**WHAT THE TASK REQUIRES**
Repeat the entries exactly as they are written.

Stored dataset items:
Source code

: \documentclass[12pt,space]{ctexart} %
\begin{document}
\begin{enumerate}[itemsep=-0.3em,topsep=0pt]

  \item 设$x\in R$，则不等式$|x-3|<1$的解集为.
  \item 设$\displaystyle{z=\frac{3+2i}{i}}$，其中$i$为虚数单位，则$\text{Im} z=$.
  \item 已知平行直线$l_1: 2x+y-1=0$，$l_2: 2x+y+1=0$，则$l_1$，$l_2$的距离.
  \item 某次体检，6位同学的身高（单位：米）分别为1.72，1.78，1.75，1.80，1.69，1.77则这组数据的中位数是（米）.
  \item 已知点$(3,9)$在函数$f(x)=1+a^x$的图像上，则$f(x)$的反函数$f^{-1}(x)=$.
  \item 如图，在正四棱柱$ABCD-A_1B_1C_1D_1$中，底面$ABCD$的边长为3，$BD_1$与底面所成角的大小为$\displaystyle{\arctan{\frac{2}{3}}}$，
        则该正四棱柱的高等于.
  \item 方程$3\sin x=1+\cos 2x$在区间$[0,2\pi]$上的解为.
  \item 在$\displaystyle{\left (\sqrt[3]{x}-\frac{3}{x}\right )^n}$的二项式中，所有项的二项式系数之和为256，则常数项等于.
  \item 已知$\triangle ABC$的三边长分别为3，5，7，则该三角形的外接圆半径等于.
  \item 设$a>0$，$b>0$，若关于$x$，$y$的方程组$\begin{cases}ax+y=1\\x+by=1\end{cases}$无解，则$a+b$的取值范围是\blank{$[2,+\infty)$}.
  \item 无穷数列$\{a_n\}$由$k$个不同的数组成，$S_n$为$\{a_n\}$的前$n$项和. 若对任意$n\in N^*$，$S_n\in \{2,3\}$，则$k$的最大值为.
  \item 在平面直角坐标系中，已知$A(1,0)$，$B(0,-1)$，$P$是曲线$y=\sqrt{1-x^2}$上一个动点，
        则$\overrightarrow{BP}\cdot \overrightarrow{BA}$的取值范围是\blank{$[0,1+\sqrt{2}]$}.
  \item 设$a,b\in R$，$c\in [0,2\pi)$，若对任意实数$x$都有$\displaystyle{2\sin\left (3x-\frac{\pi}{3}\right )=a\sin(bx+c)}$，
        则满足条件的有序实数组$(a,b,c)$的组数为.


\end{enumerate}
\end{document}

**RESPONSE TO THE EXERCISE**
Source code

: \documentclass[12pt,space]{ctexart} %
\begin{document}
\begin{enumerate}[itemsep=-0.3em,topsep=0pt]

  \item 设$x\in R$，则不等式$|x-3|<1$的解集为.
  \item 设$\displaystyle{z=\frac{3+2i}{i}}$，其中$i$为虚数单位，则$\text{Im} z=$.
  \item 已知平行直线$l_1: 2x+y-1=0$，$l_2: 2x+y+1=0$，则$l_1$，$l_2$的距离.
  \item 某次体检，6位同学的身高（单位：米）分别为1.72，1.78，1.75，1.80，1.69，1.77则这组数据的中位数是（米）.
  \item 已知点$(3,9)$在函数$f(x)=1+a^x$的图像上，则$f(x)$的反函数$f^{-1}(x)=$.
  \item 如图，在正四棱柱$ABCD-A_1B_1C_1D_1$中，底面$ABCD$的边长为3，$BD_1$与底面所成角的大小为$\displaystyle{\arctan{\frac{2}{3}}}$，
        则该正四棱柱的高等于.
  \item 方程$3\sin x=1+\cos 2x$在区间$[0,2\pi]$上的解为.
  \item 在$\displaystyle{\left (\sqrt[3]{x}-\frac{3}{x}\right )^n}$的二项式中，所有项的二项式系数之和为256，则常数项等于.
  \item 已知$\triangle ABC$的三边长分别为3，5，7，则该三角形的外接圆半径等于.
  \item 设$a>0$，$b>0$，若关于$x$，$y$的方程组$\begin{cases}ax+y=1\\x+by=1\end{cases}$无解，则$a+b$的取值范围是\blank{$[2,+\infty)$}.
  \item 无穷数列$\{a_n\}$由$k$个不同的数组成，$S_n$为$\{a_n\}$的前$n$项和. 若对任意$n\in N^*$，$S_n\in \{2,3\}$，则$k$的最大值为.
  \item 在平面直角坐标系中，已知$A(1,0)$，$B(0,-1)$，$P$是曲线$y=\sqrt{1-x^2}$上一个动点，
        则$\overrightarrow{BP}\cdot \overrightarrow{BA}$的取值范围是\blank{$[0,1+\sqrt{2}]$}.
  \item 设$a,b\in R$，$c\in [0,2\pi)$，若对任意实数$x$都有$\displaystyle{2\sin\left (3x-\frac{\pi}{3}\right )=a\sin(bx+c)}$，
        则满足条件的有序实数组$(a,b,c)$的组数为.


\end{enumerate}
\end{document}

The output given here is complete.